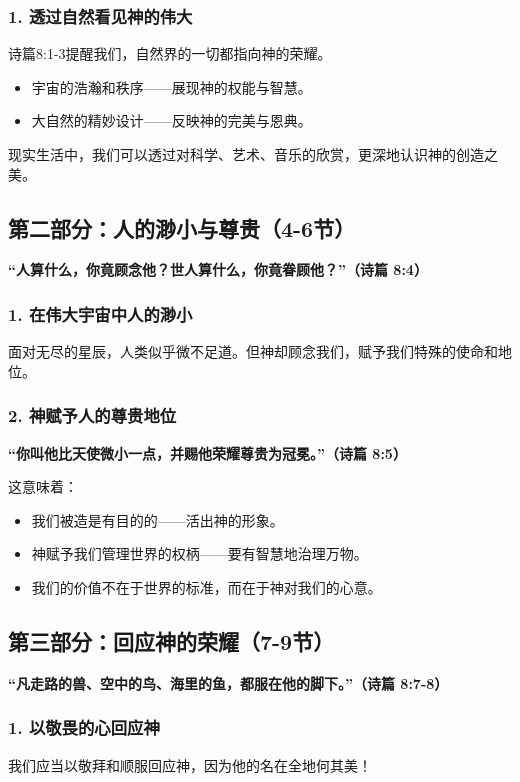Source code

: \documentclass[a4paper, 12pt]{article}
\begin{document}
\subsubsection*{1. 透过自然看见神的伟大}
诗篇8:1-3提醒我们，自然界的一切都指向神的荣耀。
\begin{itemize}
    \item 宇宙的浩瀚和秩序——展现神的权能与智慧。
    \item 大自然的精妙设计——反映神的完美与恩典。
\end{itemize}

现实生活中，我们可以透过对科学、艺术、音乐的欣赏，更深地认识神的创造之美。

\subsection*{第二部分：人的渺小与尊贵（4-6节）}

\textbf{“人算什么，你竟顾念他？世人算什么，你竟眷顾他？”（诗篇 8:4）}

\subsubsection*{1. 在伟大宇宙中人的渺小}
面对无尽的星辰，人类似乎微不足道。但神却顾念我们，赋予我们特殊的使命和地位。

\subsubsection*{2. 神赋予人的尊贵地位}
\textbf{“你叫他比天使微小一点，并赐他荣耀尊贵为冠冕。”（诗篇 8:5）}

这意味着：
\begin{itemize}
    \item 我们被造是有目的的——活出神的形象。
    \item 神赋予我们管理世界的权柄——要有智慧地治理万物。
    \item 我们的价值不在于世界的标准，而在于神对我们的心意。
\end{itemize}

\subsection*{第三部分：回应神的荣耀（7-9节）}

\textbf{“凡走路的兽、空中的鸟、海里的鱼，都服在他的脚下。”（诗篇 8:7-8）}

\subsubsection*{1. 以敬畏的心回应神}
我们应当以敬拜和顺服回应神，因为他的名在全地何其美！
\end{document}
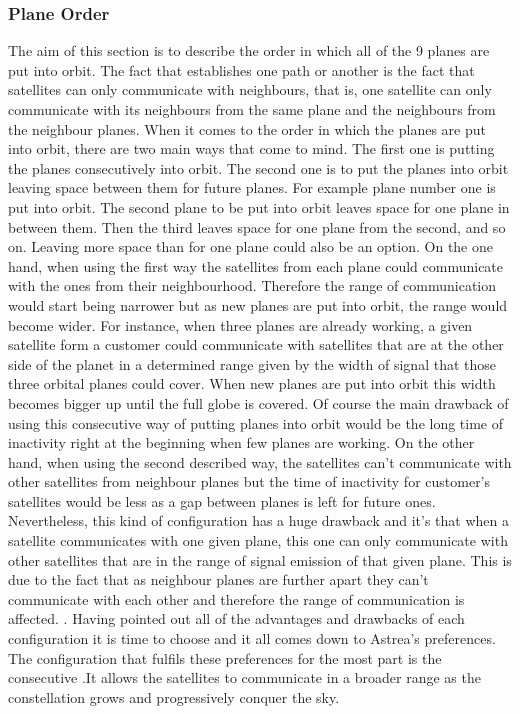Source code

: \subsubsection{Plane Order}
The aim of this section is to describe the order in which all of the 9 planes are put into orbit. The fact that establishes one path or another is the fact that satellites can only communicate with neighbours, that is, one satellite can only communicate with its neighbours from the same plane and the neighbours from the neighbour planes.
\newline\newline
When it comes to the order in which the planes are put into orbit, there are two main ways that come to mind. The first one is putting the planes consecutively into orbit. The second one is to put the planes into orbit leaving space between them for future planes. For example plane number one is put into orbit. The second plane to be put into orbit leaves space for one plane in between them. Then the third leaves space for one plane from the second, and so on. Leaving more space than for one plane could also be an option.
\newline\newline
On the one hand, when using the first way the satellites from each plane could communicate with the ones from their neighbourhood. Therefore the range of communication would start being narrower but as new planes are put into orbit, the range would become wider. For instance, when three planes are already working, a given satellite form a customer could communicate with satellites that are at the other side of the planet in a determined range given by the width of signal that those three orbital planes could cover. When new planes are put into orbit this width becomes bigger up until the full globe is covered. Of course the main drawback of using this consecutive way of putting planes into orbit would be the long time of inactivity right at the beginning when few planes are working.
\newline\newline
On the other hand, when using the second described way, the satellites can't communicate with other satellites from neighbour planes but the time of inactivity for customer's satellites would be less as a gap between planes is left for future ones. Nevertheless, this kind of configuration has a huge drawback and it's that when a satellite communicates with one given plane, this one can only communicate with other satellites that are in the range of signal emission of that given plane. This is due to the fact that as neighbour planes are further apart they can't communicate with each other and therefore the range of communication is affected.
\newline\newline.
Having pointed out all of the advantages and drawbacks of each configuration it is time to choose and it all comes down to Astrea's preferences. The configuration that fulfils these preferences for the most part is the consecutive .It allows the satellites to communicate in a broader range as the constellation grows and progressively conquer the sky.





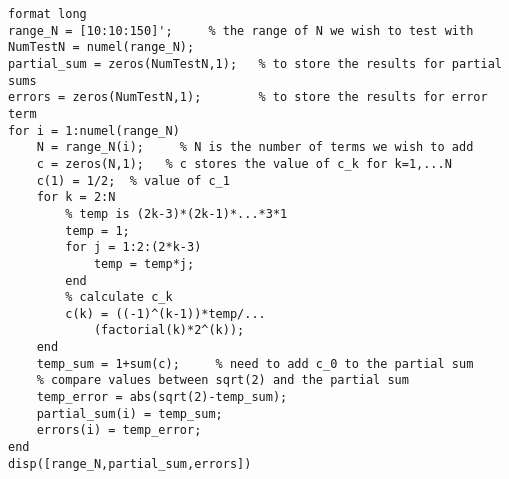 \lstset{basicstyle=\footnotesize,style=myCustomMatlabStyle}
\begin{lstlisting}
format long
range_N = [10:10:150]';     % the range of N we wish to test with
NumTestN = numel(range_N);
partial_sum = zeros(NumTestN,1);   % to store the results for partial sums
errors = zeros(NumTestN,1);        % to store the results for error term
for i = 1:numel(range_N)
    N = range_N(i);     % N is the number of terms we wish to add
    c = zeros(N,1);   % c stores the value of c_k for k=1,...N
    c(1) = 1/2;  % value of c_1
    for k = 2:N
        % temp is (2k-3)*(2k-1)*...*3*1
        temp = 1;
        for j = 1:2:(2*k-3)
            temp = temp*j;
        end
        % calculate c_k
        c(k) = ((-1)^(k-1))*temp/...
            (factorial(k)*2^(k));
    end
    temp_sum = 1+sum(c);     % need to add c_0 to the partial sum  
    % compare values between sqrt(2) and the partial sum
    temp_error = abs(sqrt(2)-temp_sum);  
    partial_sum(i) = temp_sum;
    errors(i) = temp_error;
end
disp([range_N,partial_sum,errors])


\end{lstlisting}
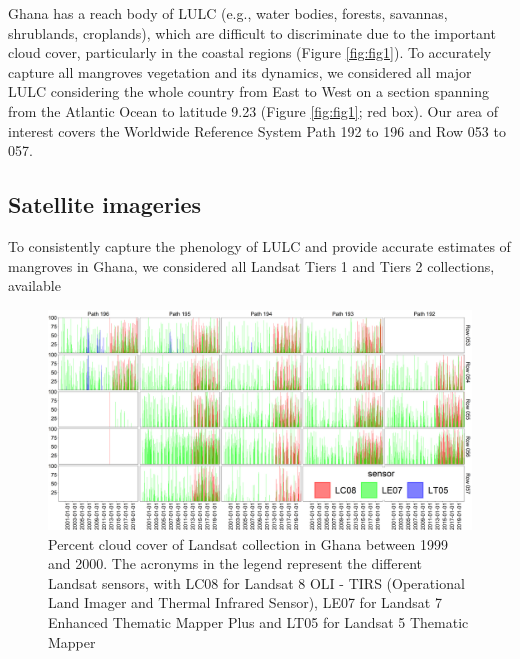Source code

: \documentclass[12pt,oneside,preprint,3p,authoryear,times]{elsarticle} %
\begin{document}
Ghana has a reach body of LULC (e.g., water bodies, forests, savannas,
shrublands, croplands), which are difficult to discriminate due to the
important cloud cover, particularly in the coastal regions (Figure
\ref{fig:fig1}). To accurately capture all mangroves vegetation and its
dynamics, we considered all major LULC considering the whole country
from East to West on a section spanning from the Atlantic Ocean to
latitude 9.23 (Figure \ref{fig:fig1}; red box). Our area of interest
covers the Worldwide Reference System Path 192 to 196 and Row 053 to
057.

\hypertarget{satellite-imageries}{%
\subsection{Satellite imageries}\label{satellite-imageries}}

To consistently capture the phenology of LULC and provide accurate
estimates of mangroves in Ghana, we considered all Landsat Tiers 1 and
Tiers 2 collections, available

\begin{figure}[!htbp]

{\centering \includegraphics[width=1\linewidth,]{figures/pngs/Ghana_CloudScore} 

}

\caption{Percent cloud cover of Landsat collection in Ghana between 1999 and 2000. The acronyms in the legend represent the different Landsat sensors, with LC08 for Landsat 8 OLI - TIRS (Operational Land Imager and Thermal Infrared Sensor), LE07 for Landsat 7 Enhanced Thematic Mapper Plus and LT05 for Landsat 5 Thematic Mapper}\label{fig:fig2}
\end{figure}
\end{document}
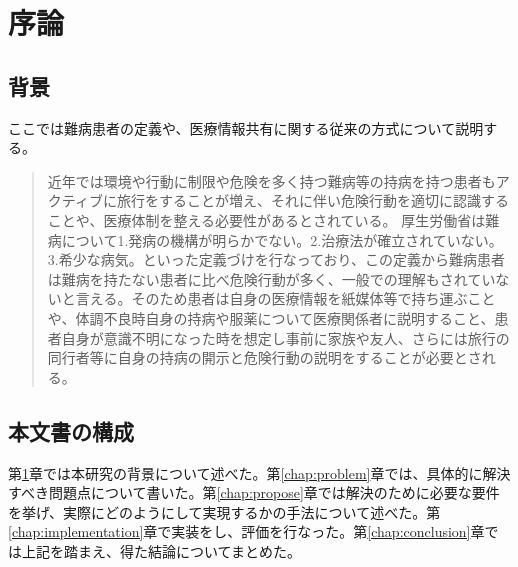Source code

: \chapter{序論}
\label{chap:introduction}





\begin{comment}
論文は序論のようなもので始める。タイトルは序論でも序言でもはじめにでもいいけど、『序論』で始めたら『結論』で終わり、『序言』で始めたら『結言』で終わるようにする。『はじめに』なら『おわりに』で終わる。『序論』で始まって『おわりに』でおわるとか、そういうちぐはぐなのはだめ。

ここでは序論として書く。序論では、研究の背景やら目的やらを書くのが普通。今はテンプレートの説明なので、大して書くことは無い。
\end{comment}



\section{背景}

ここでは難病患者の定義や、医療情報共有に関する従来の方式について説明する。

\begin{quotation}

近年では環境や行動に制限や危険を多く持つ難病等の持病を持つ患者もアクティブに旅行をすることが増え、それに伴い危険行動を適切に認識することや、医療体制を整える必要性があるとされている。
厚生労働省は難病について1.発病の機構が明らかでない。2.治療法が確立されていない。3.希少な病気。といった定義づけを行なっており、この定義から難病患者は難病を持たない患者に比べ危険行動が多く、一般での理解もされていないと言える。そのため患者は自身の医療情報を紙媒体等で持ち運ぶことや、体調不良時自身の持病や服薬について医療関係者に説明すること、患者自身が意識不明になった時を想定し事前に家族や友人、さらには旅行の同行者等に自身の持病の開示と危険行動の説明をすることが必要とされる。

\end{quotation}



\begin{comment}
筆者はこの卒業論文用のテンプレートを大学院ガイドに例示されている体裁\cite{mag_guide12}に沿うように改造した。これは論文の形式で言えばもっと後ろに書いてあるべきことなのかもしれない。
\end{comment}


\section{本文書の構成}

第\ref{chap:introduction}章では本研究の背景について述べた。第\ref{chap:problem}章では、具体的に解決すべき問題点について書いた。第\ref{chap:propose}章では解決のために必要な要件を挙げ、実際にどのようにして実現するかの手法について述べた。第\ref{chap:implementation}章で実装をし、評価を行なった。第\ref{chap:conclusion}章では上記を踏まえ、得た結論についてまとめた。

────

= WHAT IS BEING ASKED =
Above is the material; set down exactly its lines from the one containing "temp = temp*j;" down to the one containing "dynamics, we considered", both included, leaving out any pictures.

= OUTPUT OF THE TASK =
            temp = temp*j;
        end
        % calculate c_k
        c(k) = ((-1)^(k-1))*temp/...
            (factorial(k)*2^(k));
    end
    temp_sum = 1+sum(c);     % need to add c_0 to the partial sum  
    % compare values between sqrt(2) and the partial sum
    temp_error = abs(sqrt(2)-temp_sum);  
    partial_sum(i) = temp_sum;
    errors(i) = temp_error;
end
disp([range_N,partial_sum,errors])


\end{lstlisting}
Source code

: \documentclass[12pt,oneside,preprint,3p,authoryear,times]{elsarticle} %
\begin{document}
Ghana has a reach body of LULC (e.g., water bodies, forests, savannas,
shrublands, croplands), which are difficult to discriminate due to the
important cloud cover, particularly in the coastal regions (Figure
\ref{fig:fig1}). To accurately capture all mangroves vegetation and its
dynamics, we considered all major LULC considering the whole country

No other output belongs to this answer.